BRIEF:
Exactly how many lines in the entries contain "sample"? Give that number alone.

RAW DATA:
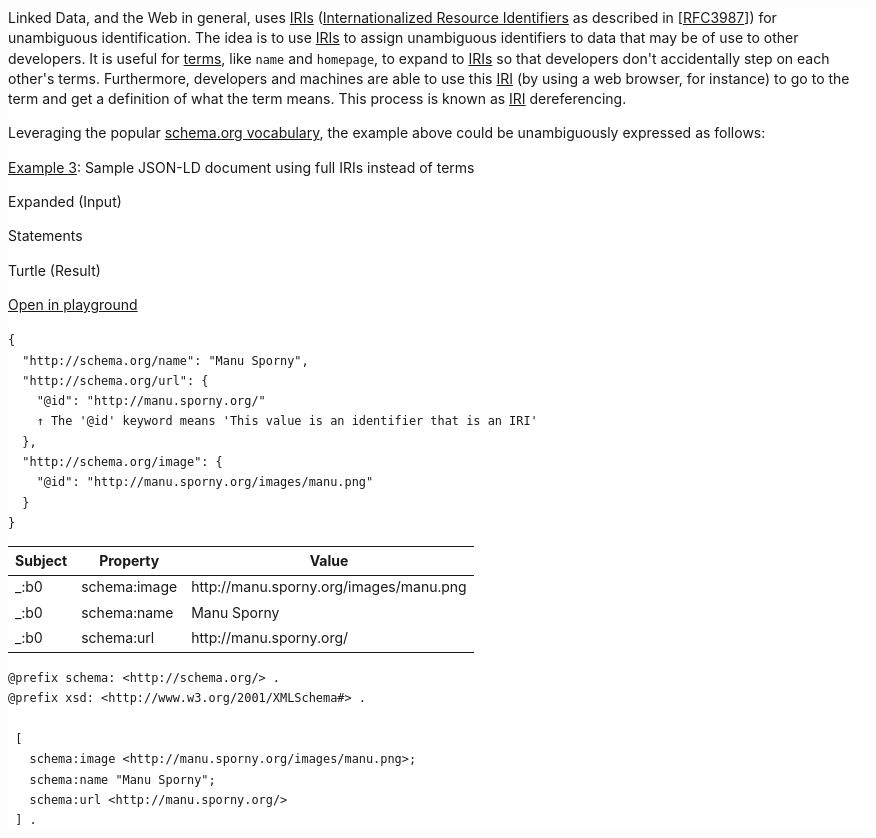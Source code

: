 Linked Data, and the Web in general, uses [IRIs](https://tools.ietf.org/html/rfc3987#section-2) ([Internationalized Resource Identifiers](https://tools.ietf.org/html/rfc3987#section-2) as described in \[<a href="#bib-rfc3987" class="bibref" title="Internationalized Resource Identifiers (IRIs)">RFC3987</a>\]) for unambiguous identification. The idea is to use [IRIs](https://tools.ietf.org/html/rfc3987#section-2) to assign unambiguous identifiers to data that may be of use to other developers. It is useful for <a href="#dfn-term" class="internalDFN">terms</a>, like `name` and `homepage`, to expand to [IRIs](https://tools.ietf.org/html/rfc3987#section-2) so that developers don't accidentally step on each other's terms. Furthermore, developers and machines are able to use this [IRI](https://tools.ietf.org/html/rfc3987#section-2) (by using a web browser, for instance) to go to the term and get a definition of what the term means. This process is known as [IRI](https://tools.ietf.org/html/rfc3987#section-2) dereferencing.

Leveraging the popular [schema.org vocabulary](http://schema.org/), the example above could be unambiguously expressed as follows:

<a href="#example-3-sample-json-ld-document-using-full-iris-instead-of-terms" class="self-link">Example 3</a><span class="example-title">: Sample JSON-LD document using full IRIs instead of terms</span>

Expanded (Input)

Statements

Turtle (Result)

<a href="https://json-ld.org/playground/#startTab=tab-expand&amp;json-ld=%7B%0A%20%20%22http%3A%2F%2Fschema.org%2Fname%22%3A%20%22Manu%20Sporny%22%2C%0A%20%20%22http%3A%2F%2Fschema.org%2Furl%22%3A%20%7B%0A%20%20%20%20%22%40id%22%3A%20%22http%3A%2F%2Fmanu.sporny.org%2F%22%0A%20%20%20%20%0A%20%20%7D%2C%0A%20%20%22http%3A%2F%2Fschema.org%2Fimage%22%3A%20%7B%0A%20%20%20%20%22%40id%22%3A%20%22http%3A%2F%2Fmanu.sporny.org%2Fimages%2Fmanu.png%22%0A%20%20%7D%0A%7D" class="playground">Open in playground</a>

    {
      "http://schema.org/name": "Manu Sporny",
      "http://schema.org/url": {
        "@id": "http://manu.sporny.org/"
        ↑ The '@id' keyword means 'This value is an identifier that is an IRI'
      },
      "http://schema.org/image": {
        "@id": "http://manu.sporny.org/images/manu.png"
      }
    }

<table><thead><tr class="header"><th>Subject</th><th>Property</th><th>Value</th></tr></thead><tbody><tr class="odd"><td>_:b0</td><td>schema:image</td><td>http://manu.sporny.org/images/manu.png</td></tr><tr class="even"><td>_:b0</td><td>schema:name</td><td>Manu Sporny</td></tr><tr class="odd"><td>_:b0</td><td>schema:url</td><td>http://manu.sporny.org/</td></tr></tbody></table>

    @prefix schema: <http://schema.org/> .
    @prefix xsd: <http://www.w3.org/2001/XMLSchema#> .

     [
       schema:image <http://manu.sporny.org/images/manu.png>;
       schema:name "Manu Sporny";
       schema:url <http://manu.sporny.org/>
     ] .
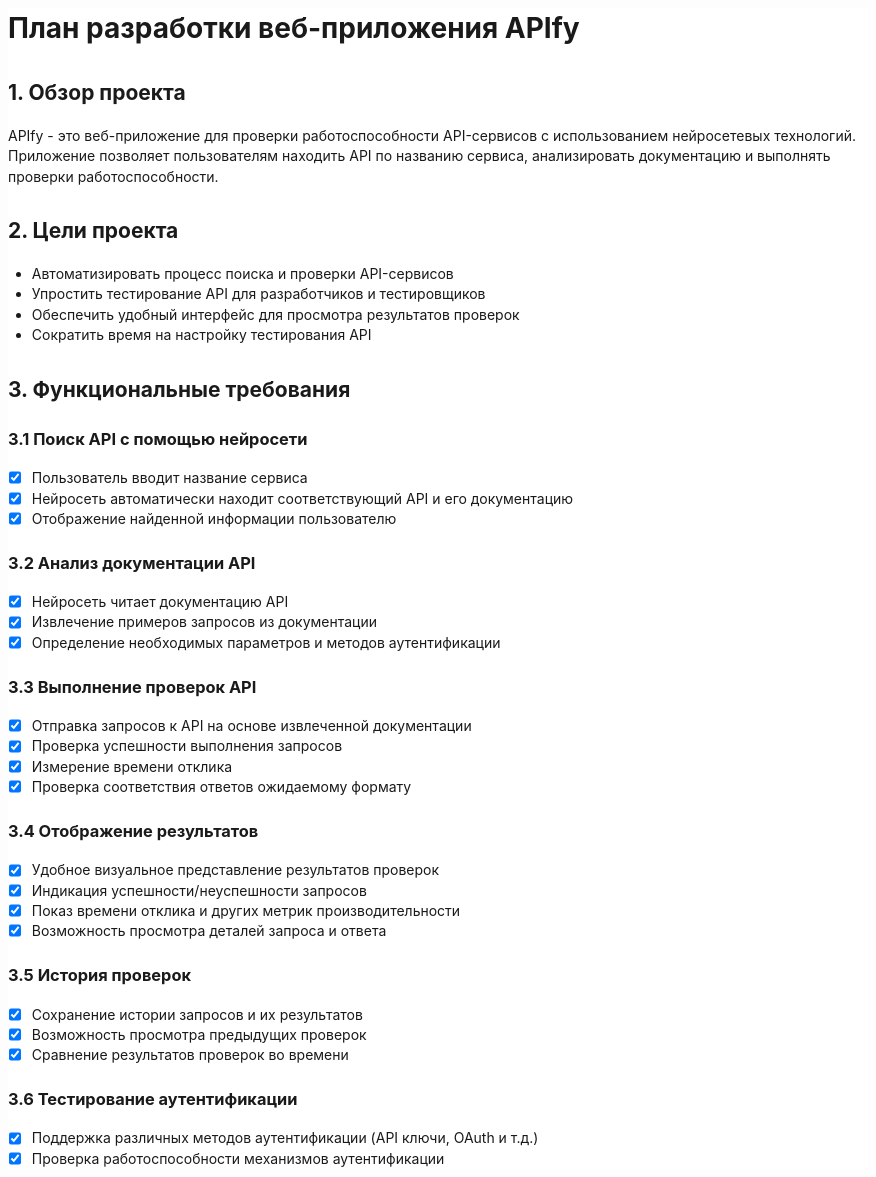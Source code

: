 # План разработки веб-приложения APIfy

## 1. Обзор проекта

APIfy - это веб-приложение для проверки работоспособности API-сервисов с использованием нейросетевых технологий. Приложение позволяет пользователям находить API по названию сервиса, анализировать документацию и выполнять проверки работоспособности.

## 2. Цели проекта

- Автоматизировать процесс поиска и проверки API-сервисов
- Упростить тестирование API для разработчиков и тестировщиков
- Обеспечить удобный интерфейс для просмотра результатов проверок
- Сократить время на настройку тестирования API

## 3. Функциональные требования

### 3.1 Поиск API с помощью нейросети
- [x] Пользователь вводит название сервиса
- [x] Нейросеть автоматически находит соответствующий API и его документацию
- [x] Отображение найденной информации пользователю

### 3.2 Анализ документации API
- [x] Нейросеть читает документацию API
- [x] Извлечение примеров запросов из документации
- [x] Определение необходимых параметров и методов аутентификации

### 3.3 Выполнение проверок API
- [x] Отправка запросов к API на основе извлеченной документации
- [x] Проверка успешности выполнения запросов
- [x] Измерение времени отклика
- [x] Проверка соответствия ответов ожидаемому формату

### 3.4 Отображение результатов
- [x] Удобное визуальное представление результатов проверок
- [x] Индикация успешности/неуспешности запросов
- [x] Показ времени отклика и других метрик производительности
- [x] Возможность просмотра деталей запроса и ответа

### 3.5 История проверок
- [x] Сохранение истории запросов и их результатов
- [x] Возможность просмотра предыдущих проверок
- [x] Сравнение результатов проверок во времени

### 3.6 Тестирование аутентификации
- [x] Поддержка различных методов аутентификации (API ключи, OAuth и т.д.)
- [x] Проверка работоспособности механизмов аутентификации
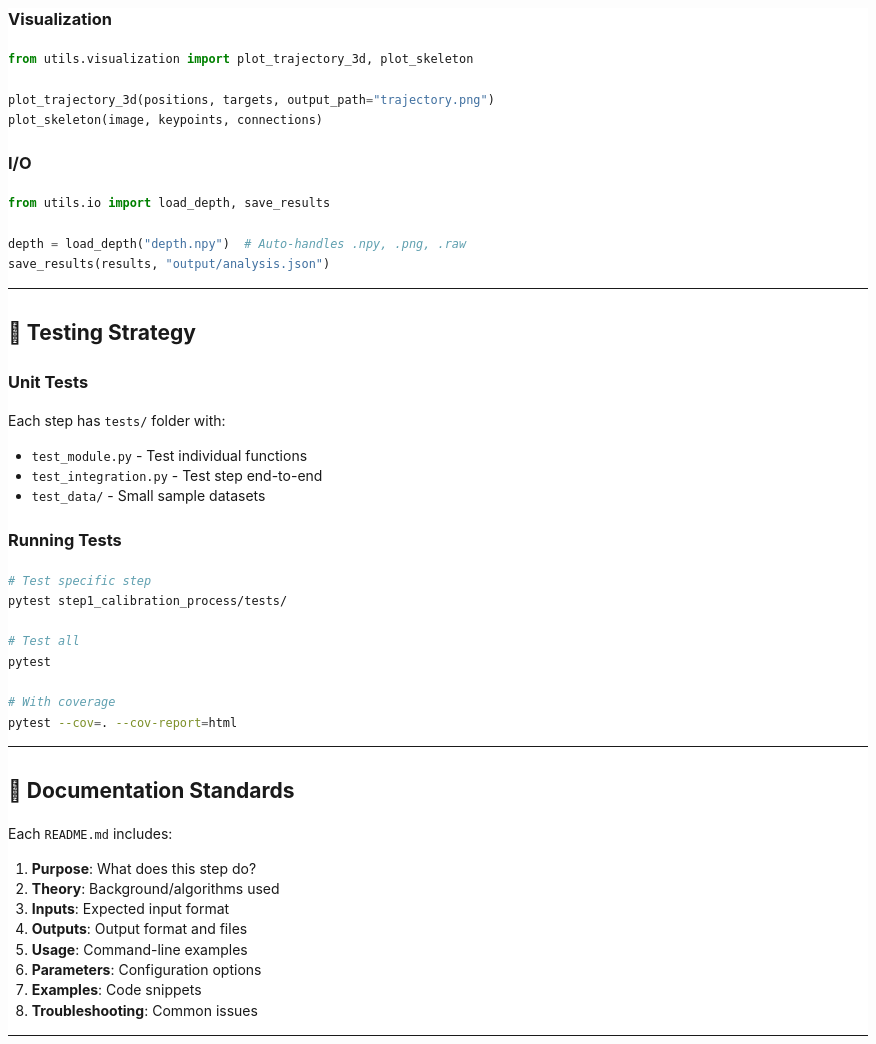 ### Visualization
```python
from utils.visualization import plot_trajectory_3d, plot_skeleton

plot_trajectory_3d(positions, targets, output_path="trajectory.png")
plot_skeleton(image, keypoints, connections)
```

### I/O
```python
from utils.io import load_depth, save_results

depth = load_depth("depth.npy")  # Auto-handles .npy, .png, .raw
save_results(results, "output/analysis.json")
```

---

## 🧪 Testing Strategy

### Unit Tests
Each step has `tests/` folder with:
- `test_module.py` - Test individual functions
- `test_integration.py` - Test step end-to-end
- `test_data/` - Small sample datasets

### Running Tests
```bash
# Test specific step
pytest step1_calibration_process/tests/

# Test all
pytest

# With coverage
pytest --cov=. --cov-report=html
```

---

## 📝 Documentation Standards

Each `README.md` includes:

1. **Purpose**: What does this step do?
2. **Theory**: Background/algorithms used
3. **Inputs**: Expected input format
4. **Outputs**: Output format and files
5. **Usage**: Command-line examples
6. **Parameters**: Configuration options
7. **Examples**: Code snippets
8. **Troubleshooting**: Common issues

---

RESPONSE TO THE TASK:
2